The largest shareholder of ManpowerGroup Greater China Limited is ManpowerGroup Inc. (NYSE: MAN). ManpowerGroup reported in July 2022 that revenue rose 5.7% in constant currency to USD 5.1 billion in its second quarter.

ManpowerGroup Greater China said during the first half of 2022, Covid-19 continued to pose significant challenges for the group with a three-month lockdown in Shanghai, where the group’s headquarters is located and over one third of the employees are based. The disruption caused by the tightening of travel restrictions and quarantine requirements in major cities in Mainland China, increasing geopolitical tension, and weak economic growth have continued to negatively affect the business, it added.

The recruitment solutions segment, which had rebounded significantly in 2021 was severely impacted by the lockdowns in Shanghai and other major cities in China during the second quarter but still realised a minor revenue growth.

(RMB millions) H1 2022 H1 2021 Change H1 2022 (USD millions)
Revenue 2,228.3 1,870.9 19.1% 322.9
Gross Profit 297.3 287.9 3.3% 43.1
Gross Margin 13.3% 15.4% - 19.2
Profit for the period 66.2 70.5 -6.1% 9.5

The gross margin decrease was primarily due to the increase in proportion of revenue generated from flexible staffing, the group stated.

During the period, profit attributable to owners of the company decreased to RMB 54.6 million (USD 7.9 million), representing a decrease of 15.1% year over year. Adjusted profit attributable to owners of the company, after taking into account of the stock option and restricted share units expenses, decreased to RMB 59.5 million (USD 8.6 million), down 10.7% on a year over year basis.

Revenue by business line

(RMB millions) H1 2022 H1 2021 Change H1 2022 (USD millions)
Workforce Solutions        
Flexible staffing 2,101.3 1,739.3 20.8% 304.5
Recruitment solutions 117.1 115.7 1.2% 16.9
Other HR services 9.9 15.8 -37.5% 1.4

The increase in revenue generated from flexible staffing was primarily due to the increase in number of associates placed during the Period in China, Hong Kong and Taiwan. The increase in revenue generated from recruitment solutions was primarily due to the increase in billable payments of candidates during the period.

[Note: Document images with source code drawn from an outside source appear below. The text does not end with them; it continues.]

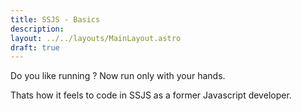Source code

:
 ```yaml
---
title: SSJS - Basics
description: 
layout: ../../layouts/MainLayout.astro
draft: true
---
```


Do you like running ? Now run only with your hands.

Thats how it feels to code in SSJS as a former Javascript developer.


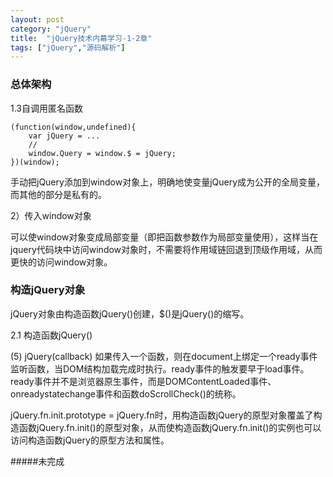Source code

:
 ```yaml
---
layout: post
category: "jQuery"
title:  "jQuery技术内幕学习-1-2章"
tags: ["jQuery","源码解析"]
---
```


### 总体架构

1.3自调用匿名函数

    (function(window,undefined){
        var jQuery = ...
        //
        window.Query = window.$ = jQuery;
    })(window);

手动把jQuery添加到window对象上，明确地使变量jQuery成为公开的全局变量，而其他的部分是私有的。

2）传入window对象

 可以使window对象变成局部变量（即把函数参数作为局部变量使用），这样当在jquery代码块中访问window对象时，不需要将作用域链回退到顶级作用域，从而更快的访问window对象。

### 构造jQuery对象

jQuery对象由构造函数jQuery()创建，$()是jQuery()的缩写。

2.1 构造函数jQuery()

(5) jQuery(callback)
如果传入一个函数，则在document上绑定一个ready事件监听函数，当DOM结构加载完成时执行。ready事件的触发要早于load事件。ready事件并不是浏览器原生事件，而是DOMContentLoaded事件、onreadystatechange事件和函数doScrollCheck()的统称。

jQuery.fn.init.prototype = jQuery.fn时，用构造函数jQuery的原型对象覆盖了构造函数jQuery.fn.init()的原型对象，从而使构造函数jQuery.fn.init()的实例也可以访问构造函数jQuery的原型方法和属性。


#####未完成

These increases were partially offset by the decrease in revenue generated from other HR services. The revenue decline was primarily due to the decrease in revenue generated from HR consultancy services of Right Management and government solution services as a result of the outbreak of Covid-19 in several major cities in China.

Revenue by geography

(RMB millions) H1 2022 H1 2021 Change H1 2022 (USD millions)
China 1,437.7  1,153.5 24.6% 208.2
Hong Kong and Macau 298.6 284.2 5.1% 43.2
Taiwan 491.9 433.2 13.6% 71.3

 

Looking ahead, the group said it remains cautious for the rest of 2022 mainly due to external uncertainties.

In terms of business performance in different regions, the group expects continuous stable growth momentum in flexible staffing business in Mainland China with extended product portfolios. The outlook for the Taiwan market will be neutral and could be impacted by the pace of recovery of western economies. The Hong Kong market has picked up its growth momentum and showed further signs of recovery with relaxation of Covid-19 restrictions in the region. In addition, the outdoor marketing/promotion business in Hong Kong is expected to contribute more profit to the region’s performance in the medium term.

The group’s strategic focus in the second half of 2022 will remain on flexible staffing in Mainland China driven by the extension of its product portfolio into the IT Outsourcing (ITO) business and high-volume businesses.

ManpowerGroup Greater China shares closed at HKD 9.61 (USD 1.22), down 0.10% on the day and 2.93% below its 52-week high of HKD 9.90 (USD 1.26), set on 22 June 2022. The company has a market cap of HKD 2.00 billion (USD 254.84 million).